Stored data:
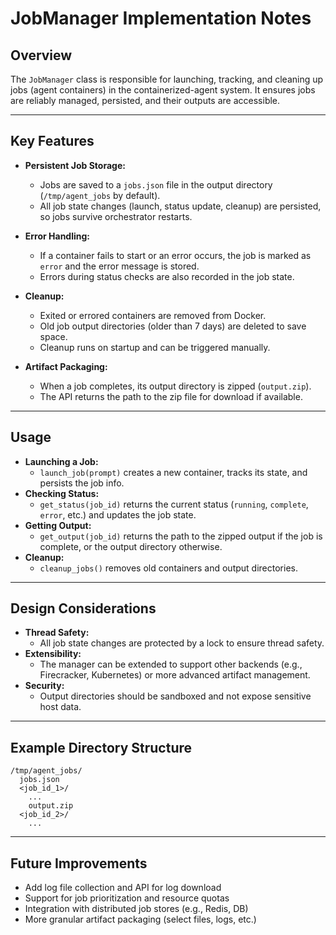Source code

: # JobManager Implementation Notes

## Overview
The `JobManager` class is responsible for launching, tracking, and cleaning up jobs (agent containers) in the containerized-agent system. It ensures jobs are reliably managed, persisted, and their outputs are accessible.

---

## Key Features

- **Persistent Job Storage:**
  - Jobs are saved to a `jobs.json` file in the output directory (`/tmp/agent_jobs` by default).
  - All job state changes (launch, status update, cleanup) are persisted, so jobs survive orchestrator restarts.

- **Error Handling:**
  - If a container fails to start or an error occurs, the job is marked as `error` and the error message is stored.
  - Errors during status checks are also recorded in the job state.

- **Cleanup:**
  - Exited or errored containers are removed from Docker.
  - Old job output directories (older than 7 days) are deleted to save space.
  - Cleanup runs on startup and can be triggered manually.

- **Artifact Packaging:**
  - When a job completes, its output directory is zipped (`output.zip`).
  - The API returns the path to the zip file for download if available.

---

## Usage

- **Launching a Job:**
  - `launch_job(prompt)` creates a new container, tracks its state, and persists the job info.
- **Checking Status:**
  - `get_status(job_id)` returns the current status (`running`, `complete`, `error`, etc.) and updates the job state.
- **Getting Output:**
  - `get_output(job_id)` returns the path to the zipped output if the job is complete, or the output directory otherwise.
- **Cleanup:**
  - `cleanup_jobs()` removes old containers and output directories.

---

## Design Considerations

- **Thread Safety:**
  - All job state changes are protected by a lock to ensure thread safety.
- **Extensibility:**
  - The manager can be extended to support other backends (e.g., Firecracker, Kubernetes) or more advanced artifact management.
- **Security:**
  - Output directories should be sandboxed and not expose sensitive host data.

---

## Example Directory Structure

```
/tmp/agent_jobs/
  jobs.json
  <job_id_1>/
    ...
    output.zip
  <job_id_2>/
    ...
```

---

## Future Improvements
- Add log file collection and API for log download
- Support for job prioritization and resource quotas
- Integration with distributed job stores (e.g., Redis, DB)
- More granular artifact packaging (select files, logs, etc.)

--

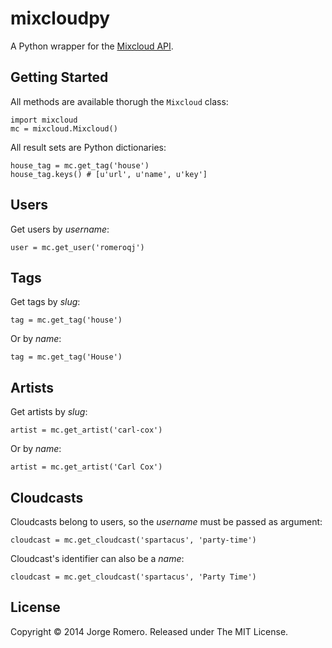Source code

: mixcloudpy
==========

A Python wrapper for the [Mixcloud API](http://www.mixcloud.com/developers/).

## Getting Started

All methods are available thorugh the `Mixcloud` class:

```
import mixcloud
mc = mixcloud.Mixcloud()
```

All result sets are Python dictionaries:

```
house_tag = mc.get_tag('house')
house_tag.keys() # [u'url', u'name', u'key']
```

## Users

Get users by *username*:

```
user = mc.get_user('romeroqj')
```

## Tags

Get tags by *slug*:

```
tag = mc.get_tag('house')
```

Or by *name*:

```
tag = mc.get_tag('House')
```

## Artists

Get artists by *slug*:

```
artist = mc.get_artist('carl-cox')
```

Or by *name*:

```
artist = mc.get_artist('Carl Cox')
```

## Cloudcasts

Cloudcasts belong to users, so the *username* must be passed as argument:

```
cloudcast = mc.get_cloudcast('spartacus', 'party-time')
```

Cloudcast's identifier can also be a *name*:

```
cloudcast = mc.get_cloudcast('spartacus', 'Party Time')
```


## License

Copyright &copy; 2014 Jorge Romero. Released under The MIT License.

==

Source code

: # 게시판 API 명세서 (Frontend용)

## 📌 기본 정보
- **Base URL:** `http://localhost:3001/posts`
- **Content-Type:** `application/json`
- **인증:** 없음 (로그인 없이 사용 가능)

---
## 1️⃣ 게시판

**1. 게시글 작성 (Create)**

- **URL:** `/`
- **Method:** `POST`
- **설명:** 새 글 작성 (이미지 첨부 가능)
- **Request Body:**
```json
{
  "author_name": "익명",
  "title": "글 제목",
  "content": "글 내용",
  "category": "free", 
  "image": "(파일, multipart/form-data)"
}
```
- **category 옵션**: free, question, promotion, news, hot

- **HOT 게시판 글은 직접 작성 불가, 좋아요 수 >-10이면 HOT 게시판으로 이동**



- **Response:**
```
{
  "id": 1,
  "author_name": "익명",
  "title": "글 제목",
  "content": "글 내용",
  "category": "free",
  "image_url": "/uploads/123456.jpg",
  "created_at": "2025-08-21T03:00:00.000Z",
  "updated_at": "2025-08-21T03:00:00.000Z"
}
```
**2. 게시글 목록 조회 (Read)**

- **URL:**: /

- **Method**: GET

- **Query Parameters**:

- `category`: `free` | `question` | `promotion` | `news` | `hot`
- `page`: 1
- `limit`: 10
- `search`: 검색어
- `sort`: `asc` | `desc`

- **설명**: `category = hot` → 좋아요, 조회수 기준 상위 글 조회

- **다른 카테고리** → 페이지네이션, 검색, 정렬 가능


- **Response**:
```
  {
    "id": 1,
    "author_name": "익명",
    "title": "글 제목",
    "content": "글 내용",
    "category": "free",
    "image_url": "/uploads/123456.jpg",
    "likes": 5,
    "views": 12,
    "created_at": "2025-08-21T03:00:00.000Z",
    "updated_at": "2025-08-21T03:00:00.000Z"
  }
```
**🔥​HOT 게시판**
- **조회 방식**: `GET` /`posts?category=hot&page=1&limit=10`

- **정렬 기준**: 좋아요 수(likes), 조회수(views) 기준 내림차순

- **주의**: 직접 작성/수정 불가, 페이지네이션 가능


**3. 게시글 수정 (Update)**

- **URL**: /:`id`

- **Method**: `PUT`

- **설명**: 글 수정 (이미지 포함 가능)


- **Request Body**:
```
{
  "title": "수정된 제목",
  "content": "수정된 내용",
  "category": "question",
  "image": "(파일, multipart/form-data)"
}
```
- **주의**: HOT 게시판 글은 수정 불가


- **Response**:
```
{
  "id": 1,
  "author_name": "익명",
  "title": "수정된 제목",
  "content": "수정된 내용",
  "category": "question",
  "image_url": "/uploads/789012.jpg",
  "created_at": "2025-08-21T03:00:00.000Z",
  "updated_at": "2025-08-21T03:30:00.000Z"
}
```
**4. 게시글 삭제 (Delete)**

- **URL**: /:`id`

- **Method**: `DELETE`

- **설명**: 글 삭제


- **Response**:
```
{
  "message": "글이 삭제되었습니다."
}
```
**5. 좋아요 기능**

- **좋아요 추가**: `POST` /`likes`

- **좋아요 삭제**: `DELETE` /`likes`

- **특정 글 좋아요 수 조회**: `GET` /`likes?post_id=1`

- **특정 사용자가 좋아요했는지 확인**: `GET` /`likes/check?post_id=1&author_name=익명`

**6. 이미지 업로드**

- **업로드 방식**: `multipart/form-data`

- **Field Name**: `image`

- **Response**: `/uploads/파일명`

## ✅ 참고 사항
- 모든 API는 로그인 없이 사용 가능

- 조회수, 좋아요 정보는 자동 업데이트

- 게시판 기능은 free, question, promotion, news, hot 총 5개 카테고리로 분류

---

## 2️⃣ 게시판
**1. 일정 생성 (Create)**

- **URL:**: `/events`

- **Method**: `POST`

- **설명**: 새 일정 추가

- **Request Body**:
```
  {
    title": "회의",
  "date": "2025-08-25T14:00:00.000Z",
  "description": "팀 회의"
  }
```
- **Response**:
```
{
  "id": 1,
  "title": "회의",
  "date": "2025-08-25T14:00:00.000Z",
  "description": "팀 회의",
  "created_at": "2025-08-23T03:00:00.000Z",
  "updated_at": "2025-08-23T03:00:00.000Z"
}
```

§ **Problem to solve**: Reproduce every line from the entries that holds the word "Cloudcasts".

§ **Reply**:
## Cloudcasts
Cloudcasts belong to users, so the *username* must be passed as argument:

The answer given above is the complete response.